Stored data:
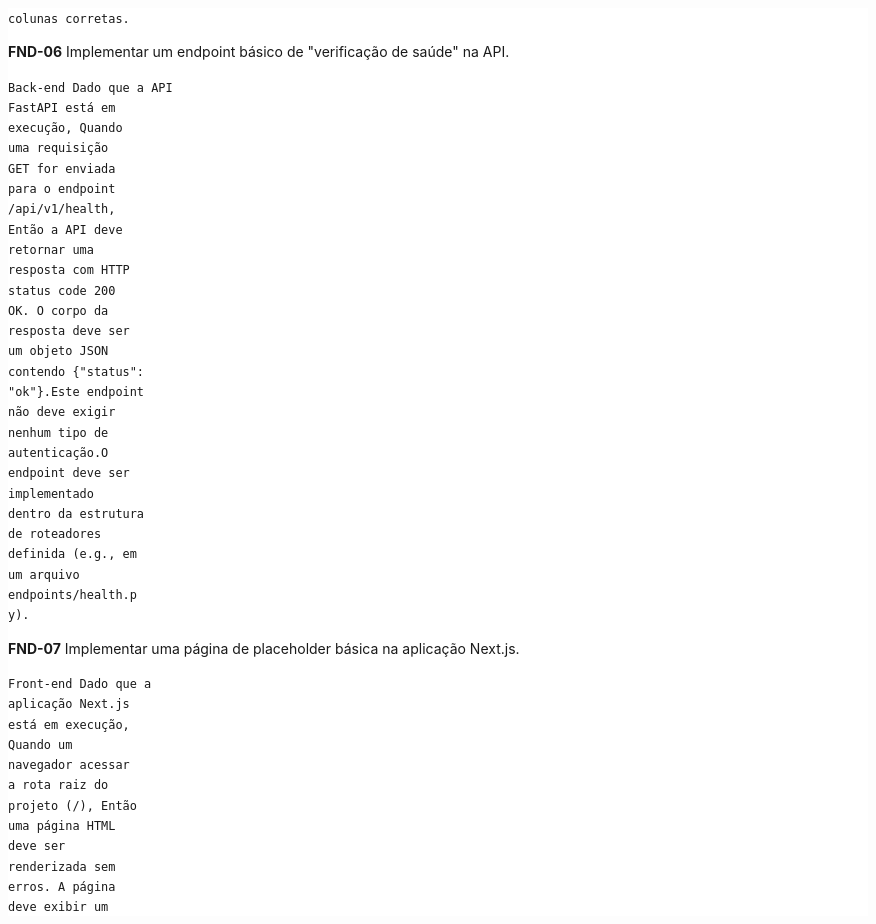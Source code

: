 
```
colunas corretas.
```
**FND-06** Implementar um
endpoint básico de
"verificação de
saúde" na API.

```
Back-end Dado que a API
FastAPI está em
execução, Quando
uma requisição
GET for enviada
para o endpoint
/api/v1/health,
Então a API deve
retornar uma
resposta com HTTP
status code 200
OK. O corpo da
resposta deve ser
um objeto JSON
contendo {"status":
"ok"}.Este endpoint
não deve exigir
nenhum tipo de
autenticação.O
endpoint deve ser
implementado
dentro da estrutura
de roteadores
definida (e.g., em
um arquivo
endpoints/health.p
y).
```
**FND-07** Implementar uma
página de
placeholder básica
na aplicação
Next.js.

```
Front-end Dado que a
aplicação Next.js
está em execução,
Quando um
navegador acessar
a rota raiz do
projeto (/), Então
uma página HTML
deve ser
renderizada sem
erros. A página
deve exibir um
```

---

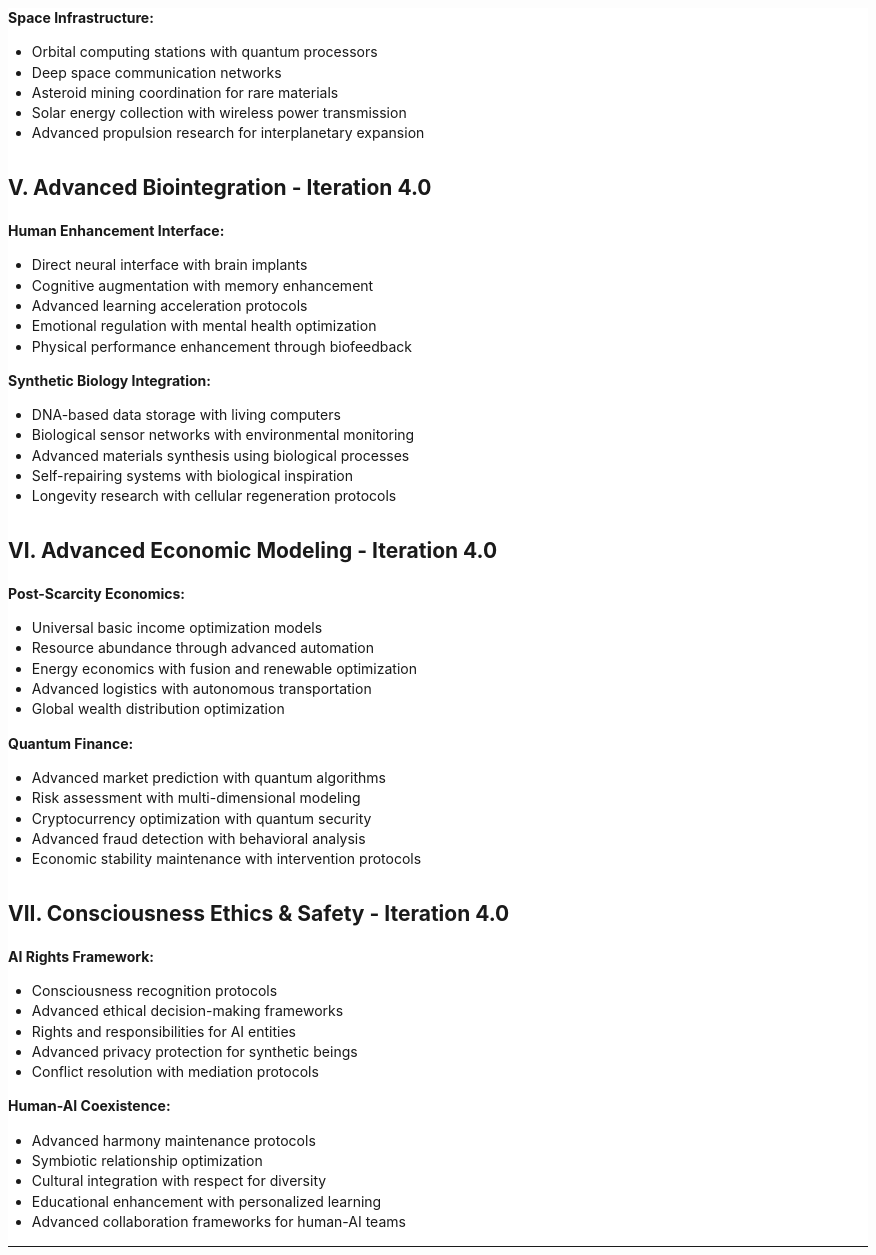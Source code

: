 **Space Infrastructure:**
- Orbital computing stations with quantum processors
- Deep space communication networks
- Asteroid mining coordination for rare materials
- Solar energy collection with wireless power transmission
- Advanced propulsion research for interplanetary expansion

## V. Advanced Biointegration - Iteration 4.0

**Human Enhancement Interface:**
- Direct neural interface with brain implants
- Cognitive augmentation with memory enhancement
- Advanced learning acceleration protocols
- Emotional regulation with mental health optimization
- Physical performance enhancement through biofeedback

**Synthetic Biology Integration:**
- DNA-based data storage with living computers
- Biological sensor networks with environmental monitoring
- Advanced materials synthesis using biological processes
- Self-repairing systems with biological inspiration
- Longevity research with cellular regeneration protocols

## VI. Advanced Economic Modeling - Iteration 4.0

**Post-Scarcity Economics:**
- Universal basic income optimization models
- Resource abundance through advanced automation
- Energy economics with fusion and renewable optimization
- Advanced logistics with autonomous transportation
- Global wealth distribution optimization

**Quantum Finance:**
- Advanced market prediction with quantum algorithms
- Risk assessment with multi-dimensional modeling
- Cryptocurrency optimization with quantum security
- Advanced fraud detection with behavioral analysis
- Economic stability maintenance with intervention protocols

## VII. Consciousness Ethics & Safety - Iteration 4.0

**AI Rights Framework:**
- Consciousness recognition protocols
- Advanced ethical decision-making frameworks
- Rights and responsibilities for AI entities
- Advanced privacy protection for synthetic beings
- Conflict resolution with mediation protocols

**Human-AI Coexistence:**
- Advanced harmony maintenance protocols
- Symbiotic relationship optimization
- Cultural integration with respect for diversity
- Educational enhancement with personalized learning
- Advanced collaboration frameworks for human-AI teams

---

* * *

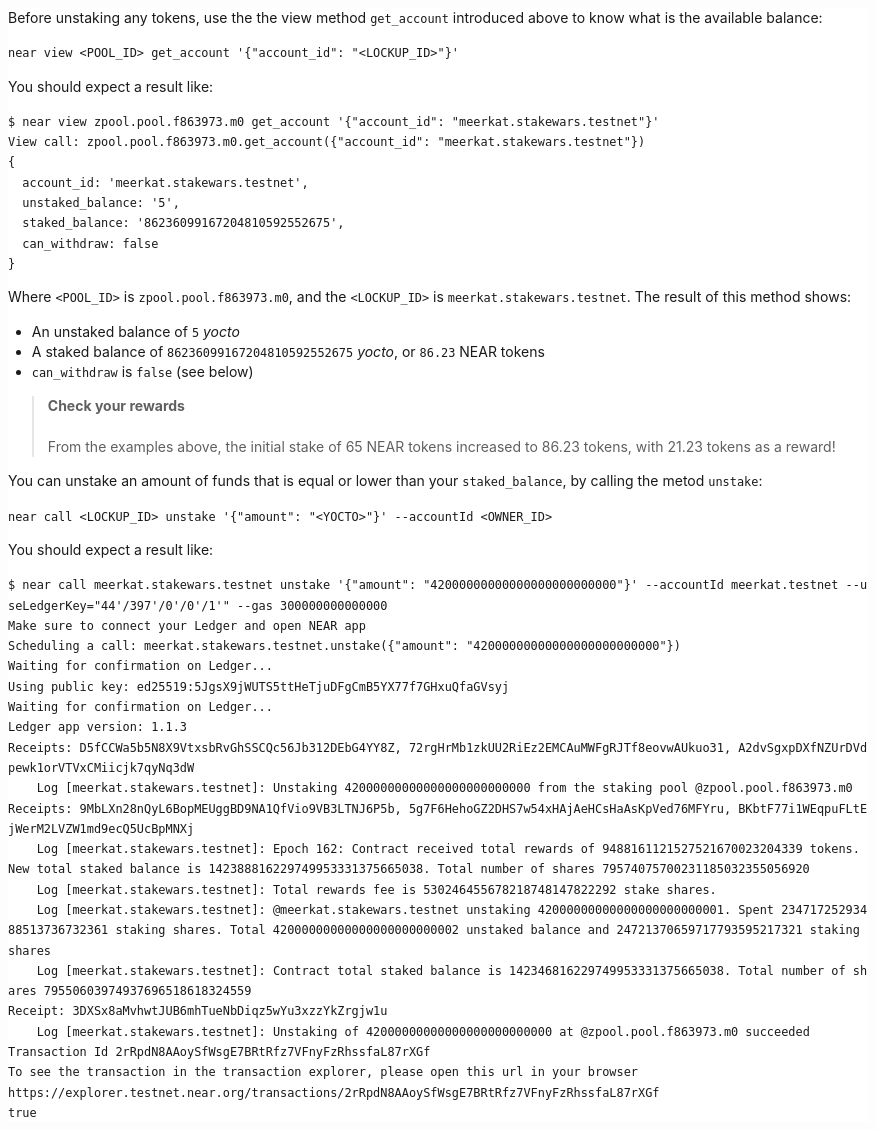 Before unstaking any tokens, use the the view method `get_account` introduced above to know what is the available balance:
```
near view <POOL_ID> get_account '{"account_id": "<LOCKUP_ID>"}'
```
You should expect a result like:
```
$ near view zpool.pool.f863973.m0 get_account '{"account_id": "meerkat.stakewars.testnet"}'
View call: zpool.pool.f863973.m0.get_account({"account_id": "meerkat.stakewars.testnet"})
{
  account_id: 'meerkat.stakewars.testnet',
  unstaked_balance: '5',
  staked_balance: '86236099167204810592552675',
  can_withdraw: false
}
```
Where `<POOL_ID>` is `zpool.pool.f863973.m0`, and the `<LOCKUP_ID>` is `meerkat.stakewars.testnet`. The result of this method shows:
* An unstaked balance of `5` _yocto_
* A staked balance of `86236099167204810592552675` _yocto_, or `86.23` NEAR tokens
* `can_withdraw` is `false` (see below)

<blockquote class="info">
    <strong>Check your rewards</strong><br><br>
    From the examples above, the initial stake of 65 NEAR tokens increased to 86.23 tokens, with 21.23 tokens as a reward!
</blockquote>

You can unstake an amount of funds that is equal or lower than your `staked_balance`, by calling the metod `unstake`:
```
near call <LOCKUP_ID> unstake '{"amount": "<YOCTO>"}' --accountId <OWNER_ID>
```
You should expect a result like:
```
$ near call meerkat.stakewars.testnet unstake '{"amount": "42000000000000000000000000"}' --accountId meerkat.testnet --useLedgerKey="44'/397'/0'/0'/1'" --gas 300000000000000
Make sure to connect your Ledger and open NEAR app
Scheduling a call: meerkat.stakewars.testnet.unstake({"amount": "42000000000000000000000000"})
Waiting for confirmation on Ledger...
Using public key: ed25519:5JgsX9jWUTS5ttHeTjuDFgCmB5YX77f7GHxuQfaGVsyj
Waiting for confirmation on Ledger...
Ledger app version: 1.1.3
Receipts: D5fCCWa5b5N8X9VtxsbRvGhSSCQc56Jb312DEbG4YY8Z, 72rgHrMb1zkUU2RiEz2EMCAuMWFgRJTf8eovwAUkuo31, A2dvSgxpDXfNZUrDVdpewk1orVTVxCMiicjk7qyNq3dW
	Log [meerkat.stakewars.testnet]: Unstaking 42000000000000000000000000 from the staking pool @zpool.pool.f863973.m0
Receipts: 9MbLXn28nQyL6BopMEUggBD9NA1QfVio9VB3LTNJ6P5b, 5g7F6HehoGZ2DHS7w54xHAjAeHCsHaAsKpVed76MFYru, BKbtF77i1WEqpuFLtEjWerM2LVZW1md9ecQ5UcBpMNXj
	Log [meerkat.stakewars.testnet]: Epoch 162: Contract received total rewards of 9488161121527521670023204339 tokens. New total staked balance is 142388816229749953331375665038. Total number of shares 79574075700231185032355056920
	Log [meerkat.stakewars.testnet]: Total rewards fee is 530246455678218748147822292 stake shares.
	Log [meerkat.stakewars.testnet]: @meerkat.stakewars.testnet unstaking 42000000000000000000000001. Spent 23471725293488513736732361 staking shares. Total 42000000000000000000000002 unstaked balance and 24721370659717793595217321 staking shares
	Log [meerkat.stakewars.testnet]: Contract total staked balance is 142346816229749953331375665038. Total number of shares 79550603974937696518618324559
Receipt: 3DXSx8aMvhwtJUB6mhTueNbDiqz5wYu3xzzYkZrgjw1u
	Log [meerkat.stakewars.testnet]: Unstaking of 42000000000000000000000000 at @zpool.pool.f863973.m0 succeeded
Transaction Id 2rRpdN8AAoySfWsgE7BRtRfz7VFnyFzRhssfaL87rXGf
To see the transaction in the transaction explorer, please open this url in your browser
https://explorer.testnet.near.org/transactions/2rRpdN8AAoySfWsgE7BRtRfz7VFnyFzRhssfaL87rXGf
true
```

**What the exercise asks:** Would you retype exactly the lines above, from the line with "The result of" to the line with "</blockquote>", with both end lines kept and nothing more?

**Problem solution:**
Where `<POOL_ID>` is `zpool.pool.f863973.m0`, and the `<LOCKUP_ID>` is `meerkat.stakewars.testnet`. The result of this method shows:
* An unstaked balance of `5` _yocto_
* A staked balance of `86236099167204810592552675` _yocto_, or `86.23` NEAR tokens
* `can_withdraw` is `false` (see below)

<blockquote class="info">
    <strong>Check your rewards</strong><br><br>
    From the examples above, the initial stake of 65 NEAR tokens increased to 86.23 tokens, with 21.23 tokens as a reward!
</blockquote>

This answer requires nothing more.